Tuesday, June 12, 2007

Friendships

When I began this journey, I had friends. Plenty of them. Some of them I was quite close to.

But none that went right to my soul like I have now.

Let me be sure to clarify here that I have a soulmate. My husband and I have been married for 25 years now and we are truly made for each other. Where I am mean, he is nice. Where I am silly he is serious, and where I am serious he is silly. It's pretty much an "us-against-the-world" kind of thing. (Some days it's "us-against-the-kids" too.)

Last spring I discovered another soul companion right under my very nose. My friend Lis, who my husband and I went to college with, connected with me in a new way via email. Lis was struggling with changes in her life and we began sharing. She came to see us here and we shared more things in a newer and deeper way. Probably the best way to describe my relationship with her is to say that she points me to God.

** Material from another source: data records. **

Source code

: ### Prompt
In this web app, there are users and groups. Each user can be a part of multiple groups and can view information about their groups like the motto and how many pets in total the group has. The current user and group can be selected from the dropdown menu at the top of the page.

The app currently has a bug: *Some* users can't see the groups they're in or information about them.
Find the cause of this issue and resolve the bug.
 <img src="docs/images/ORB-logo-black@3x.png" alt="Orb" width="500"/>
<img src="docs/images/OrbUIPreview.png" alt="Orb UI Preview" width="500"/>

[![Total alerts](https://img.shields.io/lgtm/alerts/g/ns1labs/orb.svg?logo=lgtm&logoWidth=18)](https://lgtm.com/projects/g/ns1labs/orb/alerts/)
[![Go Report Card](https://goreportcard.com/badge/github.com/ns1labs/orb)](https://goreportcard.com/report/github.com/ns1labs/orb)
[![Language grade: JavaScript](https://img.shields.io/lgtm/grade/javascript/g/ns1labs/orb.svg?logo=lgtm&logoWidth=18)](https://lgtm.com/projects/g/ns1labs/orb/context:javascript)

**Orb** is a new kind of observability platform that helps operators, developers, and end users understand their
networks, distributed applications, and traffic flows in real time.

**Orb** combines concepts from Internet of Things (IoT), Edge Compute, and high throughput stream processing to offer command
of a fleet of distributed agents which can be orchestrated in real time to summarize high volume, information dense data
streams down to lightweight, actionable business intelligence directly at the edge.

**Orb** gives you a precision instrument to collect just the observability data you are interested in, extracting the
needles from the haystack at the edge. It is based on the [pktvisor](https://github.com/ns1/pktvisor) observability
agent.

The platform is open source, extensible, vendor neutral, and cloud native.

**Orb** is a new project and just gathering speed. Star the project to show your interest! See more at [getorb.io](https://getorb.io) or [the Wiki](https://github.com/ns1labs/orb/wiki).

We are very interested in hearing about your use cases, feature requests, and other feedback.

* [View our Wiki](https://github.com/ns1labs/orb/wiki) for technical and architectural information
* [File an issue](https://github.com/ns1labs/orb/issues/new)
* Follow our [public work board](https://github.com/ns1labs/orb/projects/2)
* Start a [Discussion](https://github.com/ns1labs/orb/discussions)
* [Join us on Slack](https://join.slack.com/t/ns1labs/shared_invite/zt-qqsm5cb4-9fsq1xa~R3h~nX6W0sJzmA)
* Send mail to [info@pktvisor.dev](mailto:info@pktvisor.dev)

As I began sharing more with Lis, I found in myself a new willingness to share more and love more with my other friends. Some of those relationships blossomed into deep, life-changing experiences. Much laughter, much agonizing, much excitement, some crying. All of it good, all of it precious.

I've lost a bit too. I've had a couple of people creep into my heart, only to break it. And I've no doubt broken a heart or two myself.

But all of this is to say that this time in my life is without a doubt the best I've had in my 46 years. And there are relationships here that I know will be with me for the rest of my life. We will grow old together and support each other through good times and bad times.